|
As part of MatchExpression::optimize(), we have logic to try to rewrite an $or of equalities over the same path to an $in. This is advantageous, because it helps the downstream optimization code produce better plans. Here's an example of the rewrite:
// Original match expression.
|
{$or: [{name: "Don"}, {name: "Alice"}]}
|
|
// This gets rewritten to the following.
|
{name: {$in: ["Alice", "Don"]}}
|
When not all of the clauses of the $or can get rewritten in this manner, the current implementation can output a match expression tree with an $or that is a direct child of another $or. Here's an example:
// Original match expression.
|
{$or: [{name: "Don"}, {name: "Alice"}, {age: 42}, {job: "Software Engineer"}]}
|
|
// This gets rewritten to the following.
|
{$or: [{name: {$in: ["Alice", "Don"]}}, {$or: [{age: 42}, {job: "Software Engineer"}]}]}
|
As you can see, one of the direct children of the outer $or is another $or.

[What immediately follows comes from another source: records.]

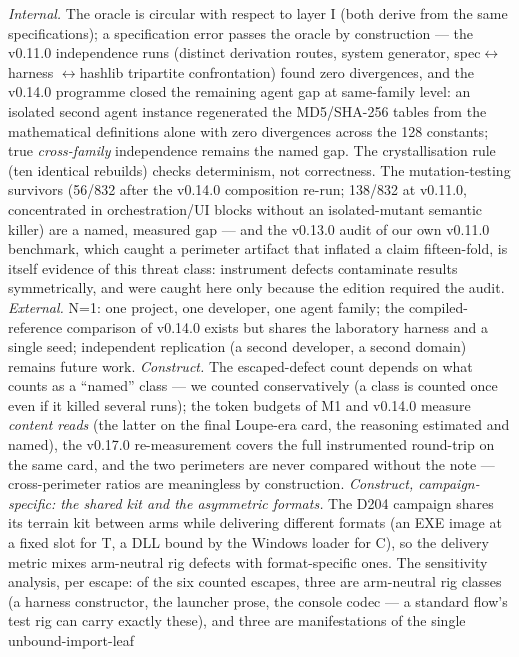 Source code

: \documentclass[10pt,a4paper]{article}
\begin{document}
\emph{Internal.} The oracle is circular with respect to layer I
(both derive from the same specifications); a specification error passes
the oracle by construction --- the v0.11.0 independence runs (distinct
derivation routes, system generator, spec$\leftrightarrow$\allowbreak harness
$\leftrightarrow$\allowbreak hashlib tripartite confrontation) found zero
divergences, and the v0.14.0 programme closed the remaining agent gap
at same-family level: an isolated second agent instance regenerated the
MD5/SHA-256 tables from the mathematical definitions alone with zero
divergences across the 128 constants; true \emph{cross-family}
independence remains the named gap. The crystallisation rule (ten
identical rebuilds) checks
determinism, not correctness. The mutation-testing survivors (56/832
after the v0.14.0 composition re-run; 138/832 at v0.11.0,
concentrated in orchestration/UI blocks without an isolated-mutant
semantic killer) are a named, measured gap --- and the v0.13.0 audit of
our own v0.11.0 benchmark, which caught a perimeter artifact that
inflated a claim fifteen-fold, is itself evidence of this threat class:
instrument defects contaminate results symmetrically, and were caught
here only because the edition required the audit. \emph{External.} N=1: one
project, one developer, one agent family; the compiled-reference
comparison of v0.14.0 exists but shares the laboratory harness and a
single seed; independent replication (a second developer, a second
domain) remains future work. \emph{Construct.} The
escaped-defect count depends on what counts as a ``named'' class --- we
counted conservatively (a class is counted once even if it killed several
runs); the token budgets of M1 and v0.14.0 measure \emph{content reads}
(the latter on the final Loupe-era card, the reasoning estimated and
named), the v0.17.0 re-measurement covers the full instrumented
round-trip on the same card, and the two perimeters are never compared
without the note --- cross-perimeter ratios are meaningless by
construction.
\emph{Construct, campaign-specific: the shared kit and the asymmetric
formats.} The D204 campaign shares its terrain kit between arms while
delivering different formats (an EXE image at a fixed slot for T, a DLL
bound by the Windows loader for C), so the delivery metric mixes
arm-neutral rig defects with format-specific ones. The sensitivity
analysis, per escape: of the six counted escapes, three are
arm-neutral rig classes (a harness constructor, the launcher prose,
the console codec --- a standard flow's test rig can carry exactly
these), and three are manifestations of the single unbound-import-leaf
\end{document}
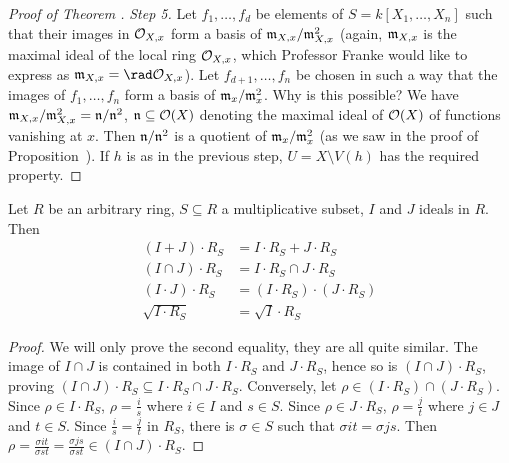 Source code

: \documentclass[a4paper,parskip=half,numbers=enddot, DIV=12]{scrreprt}
\begin{document}
\begin{proof}[Proof of Theorem ]
    \emph{Step 5.} Let $f_1,\ldots, f_d$ be elements of $S= k[X_1,\ldots, X_n]$ such that their images in $\mathcal{O}_{X,x}$ form a basis of $\mathfrak{m}_{X,x}/\mathfrak{m}_{X,x}^2$ (again, $\mathfrak{m}_{X,x}$ is the maximal ideal of the local ring $\mathcal{O}_{X,x}$, which Professor Franke would like to express as $\mm_{X,x}=\rad \Oo_{X,x}$). Let $f_{d+1},\ldots, f_n$ be chosen in such a way that the images of $f_1,\ldots, f_n$ form a basis of $\mathfrak{m}_x/\mathfrak{m}_x^2$. Why is this possible? We have $\mathfrak{m}_{X,x}/\mathfrak{m}_{X,x}^2=\mathfrak{n}/\mathfrak{n}^2$, $\mathfrak{n}\subseteq\mathcal{O}(X)$ denoting the maximal ideal of $\mathcal{O}(X)$ of functions vanishing at $x$. Then $\mathfrak{n}/\mathfrak{n}^2$ is a quotient of $\mathfrak{m}_x/\mathfrak{m}_x^2$ (as we saw in the proof of Proposition~). If $h$ is as in the previous step, $U= X\setminus V(h)$ has the required property.
\end{proof}
\begin{rem}
    Let $R$ be an arbitrary ring, $S\subseteq R$ a multiplicative subset, $I$ and $J$ ideals in $R$. Then 
    \begin{align*}
        (I+J) \cdot R_S &= I\cdot R_S + J \cdot R_S\\
        (I\cap J)\cdot R_S &= I\cdot R_S \cap J\cdot R_S\\
        (I\cdot J)\cdot R_S &= (I\cdot R_S)\cdot(J\cdot R_S)\\
        \sqrt{I\cdot R_S}&= \sqrt{I}\cdot R_S
    \end{align*}
\end{rem}
\begin{proof}
    We will only prove the second equality, they are all quite similar. The image of $I\cap J$ is contained in both $I\cdot R_S$ and $J\cdot R_S$, hence so is $(I\cap J)\cdot R_S$, proving $(I\cap J) \cdot R_S \subseteq I\cdot R_S \cap J\cdot R_S$. Conversely, let $\rho \in (I \cdot R_S)\cap (J\cdot R_S)$. Since $\rho\in I\cdot R_S$, $\rho = \frac{i}{s}$ where $i\in I$ and $s\in S$. Since $\rho\in J\cdot R_S$, $\rho = \frac{j}{t}$ where $j\in J$ and $t\in S$. Since $\frac{i}{s}=\frac{j}{t}$ in $R_S$, there is $\sigma \in S$ such that $\sigma i t = \sigma  j  s$. Then $\rho = \frac{\sigma  i t}{\sigma  s t} = \frac{\sigma  j s}{\sigma  s t}\in (I\cap J)\cdot R_S$.
\end{proof}
\end{document}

There is a separate rewrite which happens as part of MatchExpression::optimize() which attempts to flatten such nested $or nodes. However, the $or -> $in rewrite happens afterwords. In the master branch, the $or-$or is subsequently simplified by the new boolean simplification module enabled in SERVER-81630, but in older branches the $or-$or is never simplified.
I would argue that despite boolean simplification, we should modify the implementation of the $or -> $in rewrite to avoid constructing directly nested $or nodes. Continuing the example above, the output of the $or rewrite should be as follows:
{$or: [{name: {$in: ["Alice", "Don"]}}, {age: 42}, {job: "Software Engineer"}]}
|
|